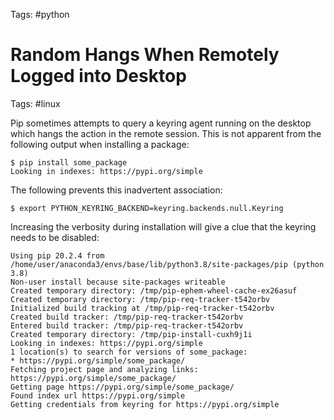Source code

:Tags: #python 

# Random Hangs When Remotely Logged into Desktop
Tags: #linux 

Pip sometimes attempts to query a keyring agent running on the desktop which hangs the action in the remote session.  This is not apparent from the following output when installing a package:

```shell
$ pip install some_package
Looking in indexes: https://pypi.org/simple
```

The following prevents this inadvertent association:

```shell
$ export PYTHON_KEYRING_BACKEND=keyring.backends.null.Keyring
```

Increasing the verbosity during installation will give a clue that the keyring needs to be disabled:

```shell
Using pip 20.2.4 from /home/user/anaconda3/envs/base/lib/python3.8/site-packages/pip (python 3.8)
Non-user install because site-packages writeable
Created temporary directory: /tmp/pip-ephem-wheel-cache-ex26asuf
Created temporary directory: /tmp/pip-req-tracker-t542orbv
Initialized build tracking at /tmp/pip-req-tracker-t542orbv
Created build tracker: /tmp/pip-req-tracker-t542orbv
Entered build tracker: /tmp/pip-req-tracker-t542orbv
Created temporary directory: /tmp/pip-install-cuxh9j1i
Looking in indexes: https://pypi.org/simple
1 location(s) to search for versions of some_package:
* https://pypi.org/simple/some_package/
Fetching project page and analyzing links: https://pypi.org/simple/some_package/
Getting page https://pypi.org/simple/some_package/
Found index url https://pypi.org/simple
Getting credentials from keyring for https://pypi.org/simple
```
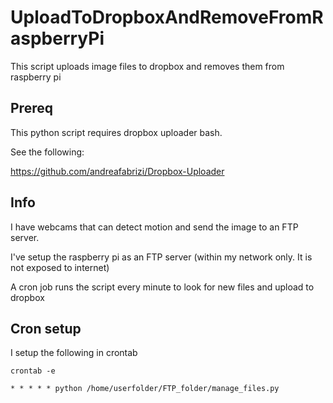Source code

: # UploadToDropboxAndRemoveFromRaspberryPi
 This script uploads image files to dropbox and removes them from raspberry pi

## Prereq

This python script requires dropbox uploader bash.

See the following:

https://github.com/andreafabrizi/Dropbox-Uploader

## Info

I have webcams that can detect motion and send the image to an FTP server.

I've setup the raspberry pi as an FTP server (within my network only. It is not exposed to internet)

A cron job runs the script every minute to look for new files and upload to dropbox

## Cron setup

I setup the following in crontab

```
crontab -e
```

```
* * * * * python /home/userfolder/FTP_folder/manage_files.py
```
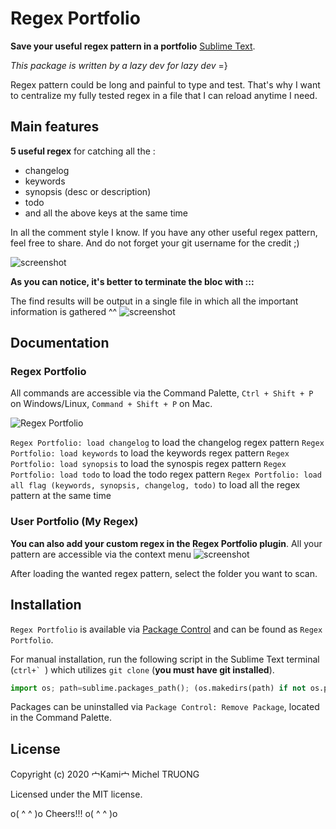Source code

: # Regex Portfolio

**Save your useful regex pattern in a portfolio** [Sublime Text][subl].

*This package is written by a lazy dev for lazy dev* =}

Regex pattern could be long and painful to type and test. That's why I want to centralize my fully tested regex in a file that I can reload anytime I need.

[subl]: http://www.sublimetext.com/

## Main features
**5 useful regex** for catching all the :
* changelog
* keywords
* synopsis (desc or description)
* todo
* and all the above keys at the same time

In all the comment style I know. If you have any other useful regex pattern, feel free to share. And do not forget your git username for the credit ;)

![screenshot](https://github.com/KaminoU/regex_portfolio/blob/master/ss/comment_style.png)

**As you can notice, it's better to terminate the bloc with :::**

The find results will be output in a single file in which all the important information is gathered ^^
![screenshot](https://github.com/KaminoU/regex_portfolio/blob/master/ss/sublime_find_res.png)

## Documentation
### Regex Portfolio
All commands are accessible via the Command Palette, `Ctrl + Shift + P` on Windows/Linux, `Command + Shift + P` on Mac.

![Regex Portfolio](https://github.com/KaminoU/regex_portfolio/blob/master/ss/command_palette.png)

`Regex Portfolio: load changelog` to load the changelog regex pattern
`Regex Portfolio: load keywords` to load the keywords regex pattern
`Regex Portfolio: load synopsis` to load the synospis regex pattern
`Regex Portfolio: load todo` to load the todo regex pattern
`Regex Portfolio: load all flag (keywords, synopsis, changelog, todo)` to load all the regex pattern at the same time

### User Portfolio (My Regex)
**You can also add your custom regex in the Regex Portfolio plugin**. All your pattern are accessible via the context menu
![screenshot](https://github.com/KaminoU/regex_portfolio/blob/master/ss/context_menu.png)

After loading the wanted regex pattern, select the folder you want to scan.




## Installation
`Regex Portfolio` is available via [Package Control][pkg-ctrl] and can be found as `Regex Portfolio`.

[pkg-ctrl]: http://wbond.net/sublime_packages/package_control

For manual installation, run the following script in the Sublime Text terminal (``ctrl+` ``) which utilizes `git clone` (**you must have git installed**).

```python
import os; path=sublime.packages_path(); (os.makedirs(path) if not os.path.exists(path) else None); window.run_command('exec', {'cmd': ['git', 'clone', 'https://github.com/KaminoU/regex_portfolio.git', 'Regex Portfolio'], 'working_dir': path})
```

Packages can be uninstalled via `Package Control: Remove Package`, located in the Command Palette.


## License
Copyright (c) 2020 宀Кami宀 Michel TRUONG

Licensed under the MIT license.

o( ^   ^ )o Cheers!!! o( ^   ^ )o
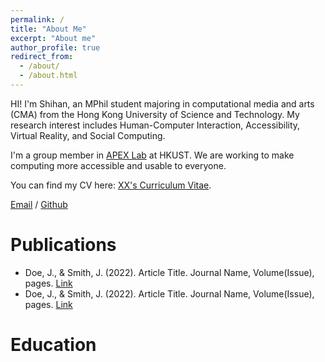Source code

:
 ```yaml
---
permalink: /
title: "About Me"
excerpt: "About me"
author_profile: true
redirect_from: 
  - /about/
  - /about.html
---
```


HI! I'm Shihan, an MPhil student majoring in computational media and arts (CMA) from the Hong Kong University of Science and Technology. My research interest includes Human-Computer Interaction, Accessibility, Virtual Reality, and Social Computing.

I'm a group member in [APEX Lab](https://www.mingmingfan.com/lab/) at HKUST. We are working to make computing more accessible and usable to everyone.

You can find my CV here: [XX's Curriculum Vitae](../assets/Curriculum_Vitae.pdf).

[Email](mailto:Sfu663@connect.hkust-gz.edu.cn) / [Github](https://github.com/shihanfu) 

# Publications 

- Doe, J., & Smith, J. (2022). Article Title. Journal Name, Volume(Issue), pages. [Link](https://doi.org/10.1111/example)
- Doe, J., & Smith, J. (2022). Article Title. Journal Name, Volume(Issue), pages. [Link](https://doi.org/10.1111/example)

# Education



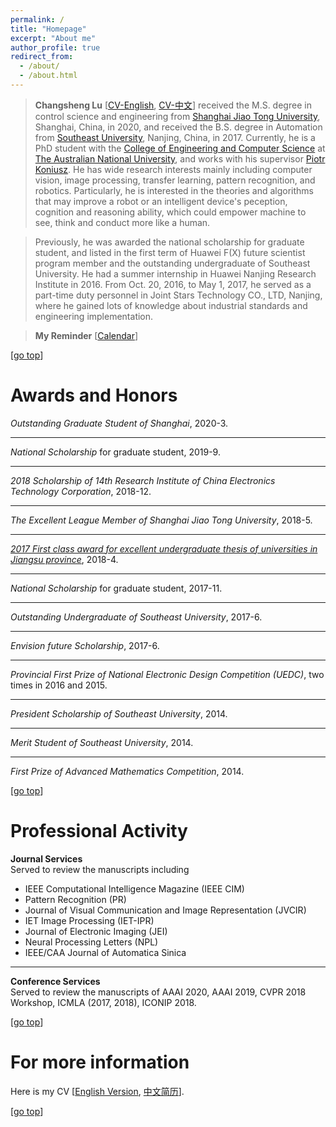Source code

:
 ```yaml
---
permalink: /
title: "Homepage" 
excerpt: "About me"
author_profile: true
redirect_from: 
  - /about/
  - /about.html
---
```

>**Changsheng Lu** [[CV-English](https://alanlusun.github.io/files/CV_LuChangsheng_EN.pdf), [CV-中文](https://alanlusun.github.io/files/CV_LuChangsheng_CN.pdf)] received the M.S. degree in control science and engineering from [Shanghai Jiao Tong University](https://www.sjtu.edu.cn/), Shanghai, China, in 2020, and received the B.S. degree in Automation from [Southeast University](https://www.seu.edu.cn/), Nanjing, China, in 2017. Currently, he is a PhD student with the [College of Engineering and Computer Science](https://cecs.anu.edu.au/) at [The Australian National University](https://www.anu.edu.au/), and works with his supervisor [Piotr Koniusz](http://users.cecs.anu.edu.au/~koniusz/). He has wide research interests mainly including computer vision, image processing, transfer learning, pattern recognition, and robotics. Particularly, he is interested in the theories and algorithms that may improve a robot or an intelligent device's peception, cognition and reasoning ability, which could empower machine to see, think and conduct more like a human.  

>Previously, he was awarded the national scholarship for graduate student, and listed in the first term of Huawei F(X) future scientist program member and the outstanding undergraduate of Southeast University. He had a summer internship in Huawei Nanjing Research Institute in 2016. From Oct. 20, 2016, to May 1, 2017, he served as a part-time duty personnel in Joint Stars Technology CO., LTD, Nanjing, where he gained lots of knowledge about industrial standards and engineering implementation.  

<!-- >I look forward to starting a meaningful and wonderful Ph.D. period and proceeding with the corresponding exercise after my M.S. graduation in 2020. It would be very grateful for your passionate advice~~ -->  

>**My Reminder** [[Calendar](https://aideadlin.es/?sub=ML,CV,RO)]  

[[go top](https://alanlusun.github.io/)]

Awards and Honors
===  
*Outstanding Graduate Student of Shanghai*, 2020-3.  

---
*National Scholarship* for graduate student, 2019-9.  

---
*2018 Scholarship of 14th Research Institute of China Electronics Technology Corporation*, 2018-12.  

---
*The Excellent League Member of Shanghai Jiao Tong University*, 2018-5.  

---
*[2017 First class award for excellent undergraduate thesis of universities in Jiangsu province](http://jyt.jiangsu.gov.cn/art/2018/9/7/art_58320_7810502.html)*, 2018-4.  

---
*National Scholarship* for graduate student, 2017-11.  

---
*Outstanding Undergraduate of Southeast University*, 2017-6.  

---
*Envision future Scholarship*, 2017-6.

---
*Provincial First Prize of National Electronic Design Competition (UEDC)*, two times in 2016 and 2015.  

---
*President Scholarship of Southeast University*, 2014.

---
*Merit Student of Southeast University*, 2014.

---
*First Prize of Advanced Mathematics Competition*, 2014.  

[[go top](https://alanlusun.github.io/)]  

Professional Activity  
===
**Journal Services**  
Served to review the manuscripts including
- IEEE Computational Intelligence Magazine (IEEE CIM)
- Pattern Recognition (PR)
- Journal of Visual Communication and Image Representation (JVCIR)
- IET Image Processing (IET-IPR)
- Journal of Electronic Imaging (JEI)
- Neural Processing Letters (NPL)
- IEEE/CAA Journal of Automatica Sinica  

---  
**Conference Services**  
Served to review the manuscripts of AAAI 2020, AAAI 2019, CVPR 2018 Workshop, ICMLA (2017, 2018), ICONIP 2018.

[[go top](https://alanlusun.github.io/)] 


For more information  
===  
Here is my CV [[English Version](https://alanlusun.github.io/files/CV_LuChangsheng_EN.pdf), [中文简历](https://alanlusun.github.io/files/CV_LuChangsheng_CN.pdf)].

[[go top](https://alanlusun.github.io/)]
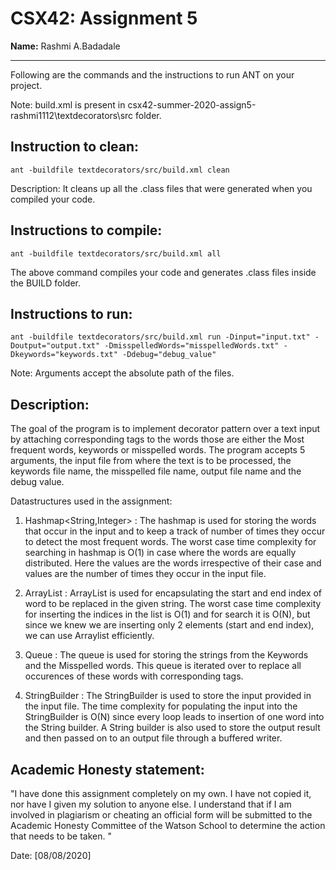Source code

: # CSX42: Assignment 5
**Name:** Rashmi A.Badadale

-----------------------------------------------------------------------

Following are the commands and the instructions to run ANT on your project.


Note: build.xml is present in csx42-summer-2020-assign5-rashmi1112\textdecorators\src  folder.

## Instruction to clean:

```commandline
ant -buildfile textdecorators/src/build.xml clean
```

Description: It cleans up all the .class files that were generated when you
compiled your code.

## Instructions to compile:

```commandline
ant -buildfile textdecorators/src/build.xml all
```
The above command compiles your code and generates .class files inside the BUILD folder.

## Instructions to run:

```commandline
ant -buildfile textdecorators/src/build.xml run -Dinput="input.txt" -Doutput="output.txt" -DmisspelledWords="misspelledWords.txt" -Dkeywords="keywords.txt" -Ddebug="debug_value"
```
Note: Arguments accept the absolute path of the files.

## Description:

The goal of the program is to implement decorator pattern over a text input by attaching corresponding tags to the words those are either the Most frequent words, keywords or misspelled words. The program accepts 5 arguments, the input file from where the text is to be processed, the keywords file name, the misspelled file name, output file name and the debug value.

Datastructures used in the assignment: 

1. Hashmap<String,Integer> : The hashmap is used for storing the words that occur in the input and to keep a track of number of times they occur to detect the most frequent words. The worst case time complexity for searching in hashmap is O(1) in case where the words are equally distributed. Here the values are the words irrespective of their case and values are the number of times they occur in the input file. 

2. ArrayList<Integer> : ArrayList is used for encapsulating the start and end index of word to be replaced in the given string. The worst case time complexity for inserting the indices in the list is O(1) and for search it is O(N), but since we knew we are inserting only 2 elements (start and end index), we can use Arraylist efficiently.

3. Queue<String> : The queue is used for storing the strings from the Keywords and the Misspelled words. This queue is iterated over to replace all occurences of these words with corresponding tags. 

4. StringBuilder : The StringBuilder is used to store the input provided in the input file. The time complexity for populating the input into the StringBuilder is O(N) since every loop leads to insertion of one word into the String builder.  A String  builder is also used to store the output result and then passed on to an output file through a buffered writer.  


## Academic Honesty statement:

"I have done this assignment completely on my own. I have not copied
it, nor have I given my solution to anyone else. I understand that if
I am involved in plagiarism or cheating an official form will be
submitted to the Academic Honesty Committee of the Watson School to
determine the action that needs to be taken. "

Date: [08/08/2020]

****************

Some lines in the data above hold the string "needs". Find and copy each of them.

Increasing the verbosity during installation will give a clue that the keyring needs to be disabled:
determine the action that needs to be taken. "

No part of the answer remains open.